→ EXERCISE MATERIAL:

※

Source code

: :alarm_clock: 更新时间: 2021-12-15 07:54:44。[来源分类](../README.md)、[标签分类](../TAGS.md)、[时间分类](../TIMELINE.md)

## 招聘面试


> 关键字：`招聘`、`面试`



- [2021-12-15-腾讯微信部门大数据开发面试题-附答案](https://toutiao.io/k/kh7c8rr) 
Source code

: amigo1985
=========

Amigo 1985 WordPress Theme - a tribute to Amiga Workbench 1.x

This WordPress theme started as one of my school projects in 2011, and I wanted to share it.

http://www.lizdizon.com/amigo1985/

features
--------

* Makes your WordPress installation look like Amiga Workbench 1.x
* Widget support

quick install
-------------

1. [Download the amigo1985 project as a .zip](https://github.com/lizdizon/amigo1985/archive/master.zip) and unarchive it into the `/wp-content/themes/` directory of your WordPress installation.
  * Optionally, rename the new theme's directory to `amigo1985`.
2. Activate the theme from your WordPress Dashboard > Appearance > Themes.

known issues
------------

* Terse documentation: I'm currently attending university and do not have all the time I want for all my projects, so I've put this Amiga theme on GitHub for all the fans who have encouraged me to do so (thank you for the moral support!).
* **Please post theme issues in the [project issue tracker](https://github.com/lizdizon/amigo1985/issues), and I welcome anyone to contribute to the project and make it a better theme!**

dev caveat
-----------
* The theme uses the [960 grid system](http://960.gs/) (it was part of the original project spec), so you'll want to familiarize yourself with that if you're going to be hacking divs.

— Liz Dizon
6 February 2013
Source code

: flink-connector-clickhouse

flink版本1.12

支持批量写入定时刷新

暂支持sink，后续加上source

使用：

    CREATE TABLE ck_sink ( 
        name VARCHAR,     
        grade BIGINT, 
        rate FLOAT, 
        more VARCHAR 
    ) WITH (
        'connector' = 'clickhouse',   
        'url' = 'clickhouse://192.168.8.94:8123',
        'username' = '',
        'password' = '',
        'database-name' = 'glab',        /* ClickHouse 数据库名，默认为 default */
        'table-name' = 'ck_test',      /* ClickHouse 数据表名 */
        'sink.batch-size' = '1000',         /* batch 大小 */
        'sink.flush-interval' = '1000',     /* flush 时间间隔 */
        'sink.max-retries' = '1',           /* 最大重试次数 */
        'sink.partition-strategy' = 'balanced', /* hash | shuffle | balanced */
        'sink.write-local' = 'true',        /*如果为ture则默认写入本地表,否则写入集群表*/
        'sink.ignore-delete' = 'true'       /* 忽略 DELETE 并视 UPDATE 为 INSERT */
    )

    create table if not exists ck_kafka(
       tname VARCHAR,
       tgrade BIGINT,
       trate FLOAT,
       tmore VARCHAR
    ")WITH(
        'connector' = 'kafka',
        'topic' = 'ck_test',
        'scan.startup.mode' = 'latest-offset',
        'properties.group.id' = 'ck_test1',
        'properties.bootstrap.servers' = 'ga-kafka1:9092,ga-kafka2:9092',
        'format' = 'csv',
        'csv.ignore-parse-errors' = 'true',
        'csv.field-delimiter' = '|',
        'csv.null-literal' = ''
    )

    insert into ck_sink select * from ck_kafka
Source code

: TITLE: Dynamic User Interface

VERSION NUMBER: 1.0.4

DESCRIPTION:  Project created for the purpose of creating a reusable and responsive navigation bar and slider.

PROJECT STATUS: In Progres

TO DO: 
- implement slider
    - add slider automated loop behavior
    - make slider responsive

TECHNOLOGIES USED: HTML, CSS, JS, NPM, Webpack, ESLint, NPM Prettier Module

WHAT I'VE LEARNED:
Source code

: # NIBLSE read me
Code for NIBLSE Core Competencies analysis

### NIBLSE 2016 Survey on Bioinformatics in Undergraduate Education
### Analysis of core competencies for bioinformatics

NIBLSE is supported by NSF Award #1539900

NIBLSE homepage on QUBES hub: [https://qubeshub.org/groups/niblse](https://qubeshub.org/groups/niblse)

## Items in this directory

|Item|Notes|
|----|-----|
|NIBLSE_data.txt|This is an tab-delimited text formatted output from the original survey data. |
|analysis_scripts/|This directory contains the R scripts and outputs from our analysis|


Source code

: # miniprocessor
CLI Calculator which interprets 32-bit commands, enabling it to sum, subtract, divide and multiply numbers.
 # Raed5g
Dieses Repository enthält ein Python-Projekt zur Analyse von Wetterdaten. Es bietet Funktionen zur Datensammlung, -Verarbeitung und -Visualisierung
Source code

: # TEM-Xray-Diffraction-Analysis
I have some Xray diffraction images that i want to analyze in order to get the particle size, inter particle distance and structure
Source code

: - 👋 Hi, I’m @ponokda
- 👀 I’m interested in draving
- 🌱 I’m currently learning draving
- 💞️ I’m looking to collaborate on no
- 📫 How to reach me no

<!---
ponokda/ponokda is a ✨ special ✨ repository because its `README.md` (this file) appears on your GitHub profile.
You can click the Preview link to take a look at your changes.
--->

※

→ WHAT TO WORK ON: In the material above, which lines contain "lizdizon"? Copy each of them.

→ PROBLEM SOLUTION:
http://www.lizdizon.com/amigo1985/
1. [Download the amigo1985 project as a .zip](https://github.com/lizdizon/amigo1985/archive/master.zip) and unarchive it into the `/wp-content/themes/` directory of your WordPress installation.
* **Please post theme issues in the [project issue tracker](https://github.com/lizdizon/amigo1985/issues), and I welcome anyone to contribute to the project and make it a better theme!**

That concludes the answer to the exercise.